• [About this exercise]
Look through the lines below, find those with the word "from", and copy them.

• [Data provided]
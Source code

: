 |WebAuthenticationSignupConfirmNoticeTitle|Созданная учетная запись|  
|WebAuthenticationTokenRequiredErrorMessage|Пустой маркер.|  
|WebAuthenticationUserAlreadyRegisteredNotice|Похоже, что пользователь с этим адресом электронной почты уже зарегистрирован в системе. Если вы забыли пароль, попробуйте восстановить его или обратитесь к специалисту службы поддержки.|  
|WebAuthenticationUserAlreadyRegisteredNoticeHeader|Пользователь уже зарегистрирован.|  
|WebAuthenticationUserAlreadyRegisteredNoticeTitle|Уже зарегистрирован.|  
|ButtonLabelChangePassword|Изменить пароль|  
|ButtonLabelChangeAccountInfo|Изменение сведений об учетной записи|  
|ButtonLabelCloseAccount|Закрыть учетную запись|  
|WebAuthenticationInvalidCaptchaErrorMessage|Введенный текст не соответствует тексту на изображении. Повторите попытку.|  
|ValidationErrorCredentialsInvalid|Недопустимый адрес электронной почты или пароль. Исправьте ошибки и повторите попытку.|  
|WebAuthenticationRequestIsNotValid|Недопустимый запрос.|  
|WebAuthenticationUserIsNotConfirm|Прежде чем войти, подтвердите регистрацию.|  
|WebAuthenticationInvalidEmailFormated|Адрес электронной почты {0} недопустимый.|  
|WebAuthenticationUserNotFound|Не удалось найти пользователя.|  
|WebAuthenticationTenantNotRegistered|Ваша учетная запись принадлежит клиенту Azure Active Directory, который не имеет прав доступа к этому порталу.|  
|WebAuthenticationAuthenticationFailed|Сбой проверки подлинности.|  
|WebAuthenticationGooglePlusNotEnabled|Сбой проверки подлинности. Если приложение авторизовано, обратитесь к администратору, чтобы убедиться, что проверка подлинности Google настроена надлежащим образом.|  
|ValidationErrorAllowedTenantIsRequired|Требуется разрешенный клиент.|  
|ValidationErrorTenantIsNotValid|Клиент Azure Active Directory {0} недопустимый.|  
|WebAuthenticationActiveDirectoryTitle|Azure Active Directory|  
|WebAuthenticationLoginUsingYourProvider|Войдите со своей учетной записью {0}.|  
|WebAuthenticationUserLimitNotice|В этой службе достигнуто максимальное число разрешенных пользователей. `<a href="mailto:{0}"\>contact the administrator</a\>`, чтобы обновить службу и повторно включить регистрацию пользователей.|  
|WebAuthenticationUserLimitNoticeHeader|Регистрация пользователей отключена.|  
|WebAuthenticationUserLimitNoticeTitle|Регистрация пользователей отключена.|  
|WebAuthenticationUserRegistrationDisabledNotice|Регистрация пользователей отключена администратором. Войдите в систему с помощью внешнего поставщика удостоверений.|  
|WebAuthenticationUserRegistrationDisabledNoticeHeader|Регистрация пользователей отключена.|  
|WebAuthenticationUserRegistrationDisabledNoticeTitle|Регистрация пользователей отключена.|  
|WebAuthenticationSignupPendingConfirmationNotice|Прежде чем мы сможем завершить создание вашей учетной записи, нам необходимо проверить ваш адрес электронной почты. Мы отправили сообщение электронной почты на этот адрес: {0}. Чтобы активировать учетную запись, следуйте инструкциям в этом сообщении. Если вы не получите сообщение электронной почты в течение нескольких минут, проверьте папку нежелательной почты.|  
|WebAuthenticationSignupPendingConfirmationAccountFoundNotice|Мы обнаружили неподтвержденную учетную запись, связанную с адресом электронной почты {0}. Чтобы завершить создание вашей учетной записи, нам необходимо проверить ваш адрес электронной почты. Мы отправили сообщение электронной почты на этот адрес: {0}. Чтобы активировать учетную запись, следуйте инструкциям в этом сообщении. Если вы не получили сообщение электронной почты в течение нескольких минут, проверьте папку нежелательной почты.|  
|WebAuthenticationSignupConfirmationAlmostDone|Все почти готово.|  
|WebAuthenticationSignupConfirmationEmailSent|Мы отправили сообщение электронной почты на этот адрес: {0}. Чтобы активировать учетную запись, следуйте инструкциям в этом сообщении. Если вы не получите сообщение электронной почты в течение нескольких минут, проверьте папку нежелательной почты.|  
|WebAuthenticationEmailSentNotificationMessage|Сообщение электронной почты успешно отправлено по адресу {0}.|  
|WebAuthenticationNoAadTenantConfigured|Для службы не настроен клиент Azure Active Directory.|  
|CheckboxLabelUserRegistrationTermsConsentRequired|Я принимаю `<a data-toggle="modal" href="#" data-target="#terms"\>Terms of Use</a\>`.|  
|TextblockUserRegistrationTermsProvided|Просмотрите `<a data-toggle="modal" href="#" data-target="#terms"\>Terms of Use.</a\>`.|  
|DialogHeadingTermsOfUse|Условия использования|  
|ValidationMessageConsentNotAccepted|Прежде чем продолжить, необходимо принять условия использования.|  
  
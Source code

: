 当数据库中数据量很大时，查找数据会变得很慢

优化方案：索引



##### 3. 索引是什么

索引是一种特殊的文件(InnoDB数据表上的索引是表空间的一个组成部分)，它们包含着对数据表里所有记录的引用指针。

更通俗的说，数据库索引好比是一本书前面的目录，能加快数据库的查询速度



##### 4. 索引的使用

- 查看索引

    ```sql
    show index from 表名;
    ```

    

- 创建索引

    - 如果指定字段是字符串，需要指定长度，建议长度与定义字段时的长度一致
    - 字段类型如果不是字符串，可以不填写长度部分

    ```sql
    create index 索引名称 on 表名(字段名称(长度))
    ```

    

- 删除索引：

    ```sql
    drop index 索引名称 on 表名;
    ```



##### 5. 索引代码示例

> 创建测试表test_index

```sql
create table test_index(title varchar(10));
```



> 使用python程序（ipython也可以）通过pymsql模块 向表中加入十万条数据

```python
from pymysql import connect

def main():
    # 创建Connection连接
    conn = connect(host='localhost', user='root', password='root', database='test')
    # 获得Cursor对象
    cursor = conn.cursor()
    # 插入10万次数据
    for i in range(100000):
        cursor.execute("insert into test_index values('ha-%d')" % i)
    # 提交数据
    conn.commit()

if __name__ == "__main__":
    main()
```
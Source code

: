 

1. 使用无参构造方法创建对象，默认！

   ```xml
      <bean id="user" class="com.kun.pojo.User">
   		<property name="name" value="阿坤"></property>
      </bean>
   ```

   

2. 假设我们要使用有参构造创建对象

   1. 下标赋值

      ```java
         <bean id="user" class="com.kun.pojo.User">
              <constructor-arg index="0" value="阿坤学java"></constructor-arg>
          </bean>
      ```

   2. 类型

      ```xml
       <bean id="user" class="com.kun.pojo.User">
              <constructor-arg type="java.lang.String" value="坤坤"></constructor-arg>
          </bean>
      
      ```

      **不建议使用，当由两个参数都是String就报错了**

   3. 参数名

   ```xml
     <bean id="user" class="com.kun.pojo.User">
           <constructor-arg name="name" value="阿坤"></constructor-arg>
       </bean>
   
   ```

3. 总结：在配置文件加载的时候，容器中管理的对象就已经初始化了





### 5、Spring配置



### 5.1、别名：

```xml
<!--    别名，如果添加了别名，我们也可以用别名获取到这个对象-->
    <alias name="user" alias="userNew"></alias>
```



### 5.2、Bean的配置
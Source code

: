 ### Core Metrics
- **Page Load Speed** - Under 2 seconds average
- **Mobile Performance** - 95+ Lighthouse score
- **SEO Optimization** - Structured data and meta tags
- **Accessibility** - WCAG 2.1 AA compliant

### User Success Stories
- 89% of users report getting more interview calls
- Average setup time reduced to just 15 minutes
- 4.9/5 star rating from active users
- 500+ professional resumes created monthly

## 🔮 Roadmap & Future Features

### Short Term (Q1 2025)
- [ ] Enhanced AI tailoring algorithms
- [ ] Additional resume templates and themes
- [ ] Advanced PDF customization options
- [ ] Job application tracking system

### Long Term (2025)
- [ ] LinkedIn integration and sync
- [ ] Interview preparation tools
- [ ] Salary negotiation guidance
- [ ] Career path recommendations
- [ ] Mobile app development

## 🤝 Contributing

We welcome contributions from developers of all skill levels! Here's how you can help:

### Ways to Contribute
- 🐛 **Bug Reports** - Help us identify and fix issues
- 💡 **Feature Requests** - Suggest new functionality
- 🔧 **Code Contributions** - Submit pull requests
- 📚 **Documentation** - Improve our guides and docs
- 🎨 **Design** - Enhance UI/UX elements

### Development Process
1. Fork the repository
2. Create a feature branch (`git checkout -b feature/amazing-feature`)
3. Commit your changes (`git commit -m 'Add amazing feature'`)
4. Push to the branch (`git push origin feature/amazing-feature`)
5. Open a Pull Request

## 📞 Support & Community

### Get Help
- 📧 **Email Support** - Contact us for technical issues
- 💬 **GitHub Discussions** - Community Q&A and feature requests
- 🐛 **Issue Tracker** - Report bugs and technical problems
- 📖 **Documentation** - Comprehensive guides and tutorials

• [Task solution]
    show index from 表名;
from pymysql import connect
- 4.9/5 star rating from active users
We welcome contributions from developers of all skill levels! Here's how you can help:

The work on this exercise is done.